Prayer of the Heart in Christian and Sufi Mysticism contains a foreword written by Cynthia Bourgeault (author of another favorite book of mine, The Wisdom Jesus). Bourgeault echoes Rohr’s observation when she writes that Vaughan-Lee’s book offers a “profound contribution” to what he understands as the “collective evolution of our hearts.” It's an evolution that’s bringing us all closer together, not further apart.

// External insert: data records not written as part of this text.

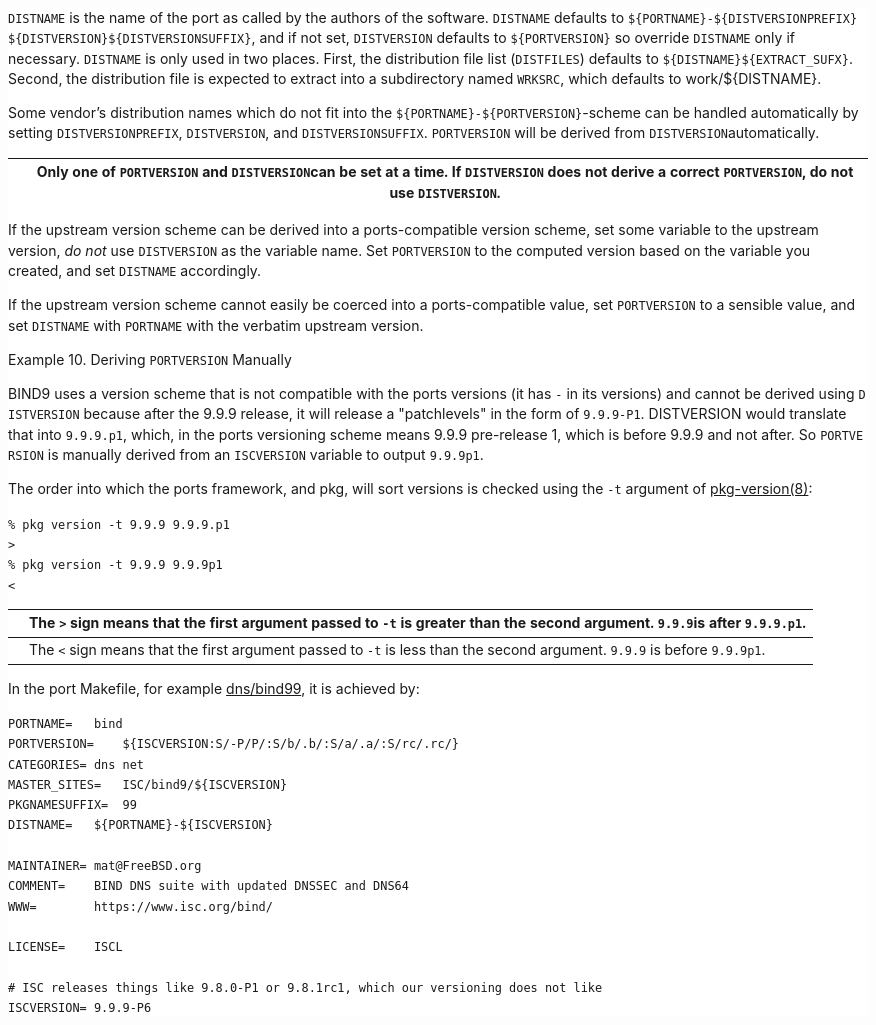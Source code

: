 ​`DISTNAME`​ is the name of the port as called by the authors of the software. `DISTNAME`​ defaults to `${PORTNAME}-${DISTVERSIONPREFIX}${DISTVERSION}${DISTVERSIONSUFFIX}`​, and if not set, `DISTVERSION`​ defaults to `${PORTVERSION}`​ so override `DISTNAME`​ only if necessary. `DISTNAME`​ is only used in two places. First, the distribution file list (`DISTFILES`​) defaults to `${DISTNAME}${EXTRACT_SUFX}`​. Second, the distribution file is expected to extract into a subdirectory named `WRKSRC`​, which defaults to work/${DISTNAME}.

Some vendor’s distribution names which do not fit into the `${PORTNAME}-${PORTVERSION}`​-scheme can be handled automatically by setting `DISTVERSIONPREFIX`​, `DISTVERSION`​, and `DISTVERSIONSUFFIX`​. `PORTVERSION`​ will be derived from `DISTVERSION`​ automatically.

||Only one of `PORTVERSION`​ and `DISTVERSION`​ can be set at a time. If `DISTVERSION`​ does not derive a correct `PORTVERSION`​, do not use `DISTVERSION`​.|
| --| ------------------------------------------------------------------------------------------------|

If the upstream version scheme can be derived into a ports-compatible version scheme, set some variable to the upstream version, *do not* use `DISTVERSION`​ as the variable name. Set `PORTVERSION`​ to the computed version based on the variable you created, and set `DISTNAME`​ accordingly.

If the upstream version scheme cannot easily be coerced into a ports-compatible value, set `PORTVERSION`​ to a sensible value, and set `DISTNAME`​ with `PORTNAME`​ with the verbatim upstream version.

Example 10. Deriving `PORTVERSION`​ Manually

BIND9 uses a version scheme that is not compatible with the ports versions (it has `-`​ in its versions) and cannot be derived using `DISTVERSION`​ because after the 9.9.9 release, it will release a "patchlevels" in the form of `9.9.9-P1`​. DISTVERSION would translate that into `9.9.9.p1`​, which, in the ports versioning scheme means 9.9.9 pre-release 1, which is before 9.9.9 and not after. So `PORTVERSION`​ is manually derived from an `ISCVERSION`​ variable to output `9.9.9p1`​.

The order into which the ports framework, and pkg, will sort versions is checked using the `-t`​ argument of [pkg-version(8)](https://man.freebsd.org/cgi/man.cgi?query=pkg-version&sektion=8&format=html):

```
% pkg version -t 9.9.9 9.9.9.p1
> 
% pkg version -t 9.9.9 9.9.9p1
< 
```

||The `>`​ sign means that the first argument passed to `-t`​ is greater than the second argument. `9.9.9`​ is after `9.9.9.p1`​.|
| --| -------------------------------------------------------------------------------------------------------------|
||The `<`​ sign means that the first argument passed to `-t`​ is less than the second argument. `9.9.9`​ is before `9.9.9p1`​.|

In the port Makefile, for example [dns/bind99](https://cgit.freebsd.org/ports/tree/dns/bind99/), it is achieved by:

```
PORTNAME=	bind
PORTVERSION=	${ISCVERSION:S/-P/P/:S/b/.b/:S/a/.a/:S/rc/.rc/}
CATEGORIES=	dns net
MASTER_SITES=	ISC/bind9/${ISCVERSION}
PKGNAMESUFFIX=	99
DISTNAME=	${PORTNAME}-${ISCVERSION}

MAINTAINER=	mat@FreeBSD.org
COMMENT=	BIND DNS suite with updated DNSSEC and DNS64
WWW=		https://www.isc.org/bind/

LICENSE=	ISCL

# ISC releases things like 9.8.0-P1 or 9.8.1rc1, which our versioning does not like
ISCVERSION=	9.9.9-P6
```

I mention all of this as it recently came to my attention (thanks to my friend Brian) that a key part of Bourgeault’s foreword to Vaughan-Lee’s book is quoted in “Joined at the Heart: Imagining Christianity and Sufism,” a fascinating article by Robert Thompson. At one point Thompson takes Bourgeault’s wise observation regarding Christianity and Sufism and fleshes it out within the context of his own article. Given my deep interest in and journey on the mystical path that is shared by both Christianity and Sufism, I happily share the following excerpt from Thompson’s scholarly piece.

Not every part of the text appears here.